Excerpts from a dataset
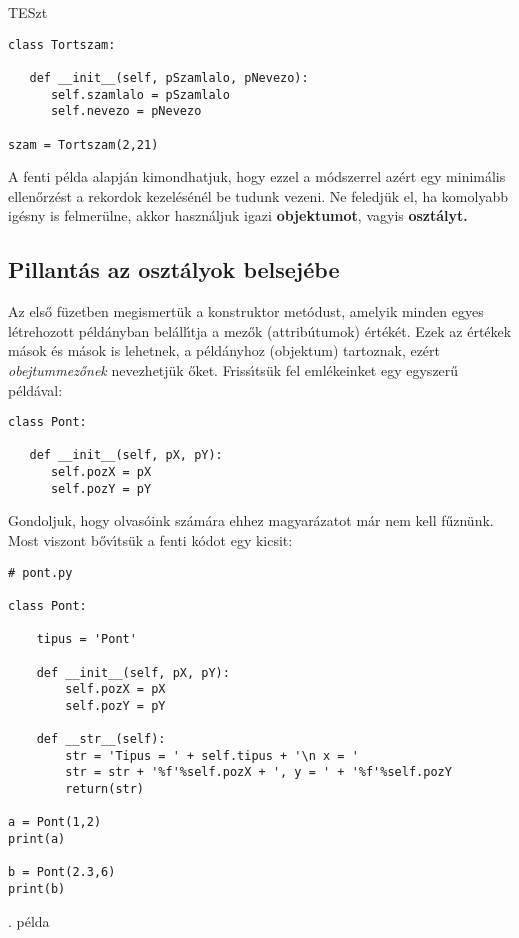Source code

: TESzt

\begin{Verbatim}[fontsize=\small]
class Tortszam:

   def __init__(self, pSzamlalo, pNevezo):
      self.szamlalo = pSzamlalo
      self.nevezo = pNevezo

szam = Tortszam(2,21)

\end{Verbatim}

\noindent A fenti p\'elda alapj\'an kimondhatjuk, hogy ezzel a m\'odszerrel az\'ert egy 
minim\'alis ellen\H{o}rz\'est a rekordok kezel\'es\'en\'el be tudunk vezeni. Ne feledj\"uk el, 
ha komolyabb ig\'esny is felmer\"ulne, akkor haszn\'aljuk igazi {\bf objektumot}, vagyis 
{\bf oszt\'alyt.}

\subsection{Pillant\'as az oszt\'alyok belsej\'ebe}

Az els\H{o} f\"uzetben megismert\"uk a konstruktor met\'odust, amelyik minden egyes l\'etrehozott 
p\'eld\'anyban bel\'all\'{\i}tja a mez\H{o}k (attrib\'utumok) \'ert\'ek\'et. Ezek az \'ert\'ekek 
m\'asok \'es m\'asok is lehetnek, a p\'eld\'anyhoz (objektum) tartoznak, ez\'ert {\sl obejtummez\H{o}nek} 
 nevezhetj\"uk \H{o}ket. Friss\'{\i}ts\"uk fel eml\'ekeinket egy egyszer\H{u} 
p\'eld\'aval:

\begin{Verbatim}[fontsize=\small]
class Pont:

   def __init__(self, pX, pY):
      self.pozX = pX
      self.pozY = pY
\end{Verbatim}

\noindent Gondoljuk, hogy olvas\'oink sz\'am\'ara ehhez magyar\'azatot m\'ar nem kell f\H{u}zn\"unk. 
Most viszont b\H{o}v\'{\i}ts\"uk a fenti k\'odot egy kicsit:

\incminta
\begin{Verbatim}[fontsize=\small]
# pont.py

class Pont:

    tipus = 'Pont'

    def __init__(self, pX, pY):
        self.pozX = pX
        self.pozY = pY

    def __str__(self):
        str = 'Tipus = ' + self.tipus + '\n x = ' 
        str = str + '%f'%self.pozX + ', y = ' + '%f'%self.pozY
        return(str)

a = Pont(1,2)
print(a)

b = Pont(2.3,6)
print(b)
\end{Verbatim}
\theminta. p\'elda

Task statement = Reproduce every entry word for word, but omit the pictures.

Solution to the exercise =
Source code

: TESzt

\begin{Verbatim}[fontsize=\small]
class Tortszam:

   def __init__(self, pSzamlalo, pNevezo):
      self.szamlalo = pSzamlalo
      self.nevezo = pNevezo

szam = Tortszam(2,21)

\end{Verbatim}

\noindent A fenti p\'elda alapj\'an kimondhatjuk, hogy ezzel a m\'odszerrel az\'ert egy 
minim\'alis ellen\H{o}rz\'est a rekordok kezel\'es\'en\'el be tudunk vezeni. Ne feledj\"uk el, 
ha komolyabb ig\'esny is felmer\"ulne, akkor haszn\'aljuk igazi {\bf objektumot}, vagyis 
{\bf oszt\'alyt.}

\subsection{Pillant\'as az oszt\'alyok belsej\'ebe}

Az els\H{o} f\"uzetben megismert\"uk a konstruktor met\'odust, amelyik minden egyes l\'etrehozott 
p\'eld\'anyban bel\'all\'{\i}tja a mez\H{o}k (attrib\'utumok) \'ert\'ek\'et. Ezek az \'ert\'ekek 
m\'asok \'es m\'asok is lehetnek, a p\'eld\'anyhoz (objektum) tartoznak, ez\'ert {\sl obejtummez\H{o}nek} 
 nevezhetj\"uk \H{o}ket. Friss\'{\i}ts\"uk fel eml\'ekeinket egy egyszer\H{u} 
p\'eld\'aval:

\begin{Verbatim}[fontsize=\small]
class Pont:

   def __init__(self, pX, pY):
      self.pozX = pX
      self.pozY = pY
\end{Verbatim}

\noindent Gondoljuk, hogy olvas\'oink sz\'am\'ara ehhez magyar\'azatot m\'ar nem kell f\H{u}zn\"unk. 
Most viszont b\H{o}v\'{\i}ts\"uk a fenti k\'odot egy kicsit:

\incminta
\begin{Verbatim}[fontsize=\small]
# pont.py

class Pont:

    tipus = 'Pont'

    def __init__(self, pX, pY):
        self.pozX = pX
        self.pozY = pY

    def __str__(self):
        str = 'Tipus = ' + self.tipus + '\n x = ' 
        str = str + '%f'%self.pozX + ', y = ' + '%f'%self.pozY
        return(str)

a = Pont(1,2)
print(a)

b = Pont(2.3,6)
print(b)
\end{Verbatim}
\theminta. p\'elda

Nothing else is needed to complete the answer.